И вот сижу я и поглядываю по сторонам. Вдруг замечаю, что из правого мотора выбивает масло и его струя воздухом прибивается к задней кромке крыла. Вначале я этому не придал особого значения: всяко в полете бывает, да и в конце концов я же просто пассажир сейчас. Тем более мне было известно, что у самолетов этой марки такие вещи случаются. И потому я спокойно продолжаю беседовать со спутниками, которые по мере нашего удаления от фронта становятся все более шумными и говорливыми: опасности-то никакой нет. Уже глубокий тыл, фронтовые тревоги отошли на задний план.
Но любой летчик, в каком бы качестве он ни летел в самолете, все равно, заметив неполадки, будет время от времени поглядывать в ту сторону, где он их обнаружил.
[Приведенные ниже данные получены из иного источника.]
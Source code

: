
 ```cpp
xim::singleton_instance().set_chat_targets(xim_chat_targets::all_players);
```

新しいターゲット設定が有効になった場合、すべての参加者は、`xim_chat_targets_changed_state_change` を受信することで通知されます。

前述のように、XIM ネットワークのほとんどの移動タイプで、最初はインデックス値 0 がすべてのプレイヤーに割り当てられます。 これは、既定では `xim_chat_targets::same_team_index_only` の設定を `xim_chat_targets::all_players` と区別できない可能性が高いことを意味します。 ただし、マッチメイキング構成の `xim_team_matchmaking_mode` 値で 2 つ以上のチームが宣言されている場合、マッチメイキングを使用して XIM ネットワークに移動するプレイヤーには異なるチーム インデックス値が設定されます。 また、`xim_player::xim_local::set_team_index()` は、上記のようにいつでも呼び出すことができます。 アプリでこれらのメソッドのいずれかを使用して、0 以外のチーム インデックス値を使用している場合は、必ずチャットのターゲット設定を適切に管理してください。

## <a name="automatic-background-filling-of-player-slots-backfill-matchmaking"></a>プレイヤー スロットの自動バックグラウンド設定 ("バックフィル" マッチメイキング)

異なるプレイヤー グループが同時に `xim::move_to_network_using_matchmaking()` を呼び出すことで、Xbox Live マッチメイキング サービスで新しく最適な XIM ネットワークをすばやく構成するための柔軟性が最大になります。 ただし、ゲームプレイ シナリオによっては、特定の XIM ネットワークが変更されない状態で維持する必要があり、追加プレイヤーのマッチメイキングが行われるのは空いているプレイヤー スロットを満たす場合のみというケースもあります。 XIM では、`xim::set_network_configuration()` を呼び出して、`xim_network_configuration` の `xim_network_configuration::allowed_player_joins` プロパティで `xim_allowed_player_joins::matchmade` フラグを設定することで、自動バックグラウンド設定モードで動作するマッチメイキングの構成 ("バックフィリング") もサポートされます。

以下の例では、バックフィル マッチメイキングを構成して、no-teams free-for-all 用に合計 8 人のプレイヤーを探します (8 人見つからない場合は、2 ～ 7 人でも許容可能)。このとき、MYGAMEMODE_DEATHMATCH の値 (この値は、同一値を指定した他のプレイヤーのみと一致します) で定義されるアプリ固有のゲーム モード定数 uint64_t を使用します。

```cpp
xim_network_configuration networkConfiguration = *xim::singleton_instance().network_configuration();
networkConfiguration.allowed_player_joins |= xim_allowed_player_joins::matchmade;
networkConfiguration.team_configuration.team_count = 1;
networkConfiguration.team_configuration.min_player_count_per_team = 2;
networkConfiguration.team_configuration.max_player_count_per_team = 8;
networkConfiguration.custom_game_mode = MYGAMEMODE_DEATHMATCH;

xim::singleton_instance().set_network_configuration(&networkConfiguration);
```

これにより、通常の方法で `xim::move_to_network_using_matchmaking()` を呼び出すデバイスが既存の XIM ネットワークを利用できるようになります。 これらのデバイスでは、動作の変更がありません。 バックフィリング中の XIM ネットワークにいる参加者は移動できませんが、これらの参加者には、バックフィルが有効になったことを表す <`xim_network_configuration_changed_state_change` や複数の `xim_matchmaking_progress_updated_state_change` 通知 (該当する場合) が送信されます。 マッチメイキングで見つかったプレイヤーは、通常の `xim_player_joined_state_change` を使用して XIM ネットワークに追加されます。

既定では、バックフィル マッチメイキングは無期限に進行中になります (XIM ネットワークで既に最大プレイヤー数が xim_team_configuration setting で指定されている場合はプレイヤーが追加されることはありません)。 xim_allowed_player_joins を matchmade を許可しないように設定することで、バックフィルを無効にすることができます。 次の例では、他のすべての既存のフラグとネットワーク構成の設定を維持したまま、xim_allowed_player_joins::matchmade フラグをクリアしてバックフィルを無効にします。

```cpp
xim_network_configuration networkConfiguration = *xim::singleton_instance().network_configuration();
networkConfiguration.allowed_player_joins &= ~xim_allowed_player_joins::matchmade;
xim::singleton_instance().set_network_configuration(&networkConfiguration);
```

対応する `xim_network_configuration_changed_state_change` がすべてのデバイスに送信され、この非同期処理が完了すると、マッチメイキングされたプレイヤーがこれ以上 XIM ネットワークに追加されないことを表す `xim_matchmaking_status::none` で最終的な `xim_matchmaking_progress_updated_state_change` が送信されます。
Разговаривая, я невольно посматриваю на правый мотор и, к удивлению своему, замечаю, что выброс масла все увеличивается. Чуть погодя поднимаюсь и иду к пилотам:
- Ребята, масло бьет!
Бортмеханик идет со мной в салон, внимательно смотрит на выброс и успокаивает:
- Это ерунда! Будем лететь дальше.
Что ж, в конце концов экипажу виднее. Я не специалист по этим вопросам. Но беспокойство уже возникло и не исчезает. Остальные пассажиры, будучи далеки от авиации, естественно, ничего не замечают и ведут себя спокойно. А я, как удав на кролика, смотрю на мотор - выброс масла все растет. К этому времени мы уже, перелетев Оку, приближаемся к Москве. Под нами - подмосковные леса, и сесть "на вынужденную" просто невозможно. А масло волнами набегает на заднюю кромку крыла. "Ничего себе, - думаю, - слетал в командировку. Так бездарно погибнуть. Ну в бою, это понятно, а здесь... Из-за чьего-то недосмотра..." Можно, конечно, отключить правый мотор и идти на одном двигателе. Но такой полет всегда сложен, особенно если машина нагружена полностью.
А в салоне - обычная жизнь, никто ни о чем не догадывается, и даже того, что один мотор неисправен, никто, видимо, так и не заметил.
Не выдерживаю и снова иду в кабину к летчикам:
- Масло у вас выбрасывается страшно.
Бортмеханик снова идет со мной, садится рядом, смотрит и говорит:
- Да, кажется, дела плохи...
До Москвы - 50-60 километров, сесть некуда, придется идти на одном моторе. А ведь еще посадка предстоит. Те, кто служил в авиации, знают, что значит сажать тяжело груженную машину на одном моторе. Большого мастерства и самообладания требует эта операция. А пассажиры мирно сидят в своих креслах, шутят, разговаривают, смеются.
Мои соседи, подполковник и майор, заметив, видимо, мое состояние, начали подшучивать надо мной:
- Чего это вы, капитан, такой беспокойный? Уж не в первый ли раз в самолет сели? Не волнуйтесь, авиация не подкачает. Давайте лучше выпьем - Москва скоро.